API Rate Limiting Solutions: Scaling Hyperliquid Data Consumption for High-Frequency Strategies

By CMM Team - 28-Apr-2026

API Rate Limiting Solutions: Scaling Hyperliquid Data Consumption for High-Frequency Strategies

The first sign your Hyperliquid bot has outgrown its plumbing is almost always the same. A 429 lands in your error log at 02:14 UTC, your worker backs off, two minutes later it lands again, and by the time you wake up the trade you cared about has already played out. You bump the polling interval, the same thing happens a week later. You scale up to a bigger plan, the wall just moves out by a factor of three. The issue was never the tier. It was the architecture.

Rate limits exist because every backend on Earth has finite capacity and a fairness obligation to other tenants. The question is not how to bypass them.
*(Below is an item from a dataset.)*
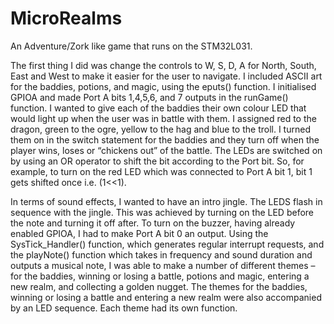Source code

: # MicroRealms
An Adventure/Zork like game that runs on the STM32L031.

The first thing I did was change the controls to W, S, D, A for North, South, East and West to make it easier for the user to navigate. I included ASCII art for the baddies, potions, and magic, using the eputs() function. I initialised GPIOA and made Port A bits 1,4,5,6, and 7 outputs in the runGame() function. I wanted to give each of the baddies their own colour LED that would light up when the user was in battle with them. I assigned red to the dragon, green to the ogre, yellow to the hag and blue to the troll. I turned them on in the switch statement for the baddies and they turn off when the player wins, loses or “chickens out” of the battle. The LEDs are switched on by using an OR operator to shift the bit according to the Port bit. So, for example, to turn on the red LED which was connected to Port A bit 1, bit 1 gets shifted once i.e. (1<<1).

In terms of sound effects, I wanted to have an intro jingle. The LEDS flash in sequence with the jingle. This was achieved by turning on the LED before the note and turning it off after. To turn on the buzzer, having already enabled GPIOA, I had to make Port A bit 0 an output. Using the SysTick_Handler() function, which generates regular interrupt requests, and the playNote() function which takes in frequency and sound duration and outputs a musical note, I was able to make a number of different themes – for the baddies, winning or losing a battle, potions and magic, entering a new realm, and collecting a golden nugget. The themes for the baddies, winning or losing a battle and entering a new realm were also accompanied by an LED sequence. Each theme had its own function.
It is how to extract the most useful work per request you spend, so the limit you bump into is the one that actually matches your bot's edge. This guide walks through the rate limits on the HyperTracker tiers, the cheap optimizations most builders skip, the architectural shifts that change the math, and how to read your own usage patterns to know when to upgrade and when to optimize.

The short version: caching, batching, and switching from polling to event-driven delivery typically cut request volume by 5 to 20 times. If you are hitting limits on Pulse or Surge, optimize first. If you are still hitting limits after that, you have an honest scaling problem and Flow or Stream is the right answer.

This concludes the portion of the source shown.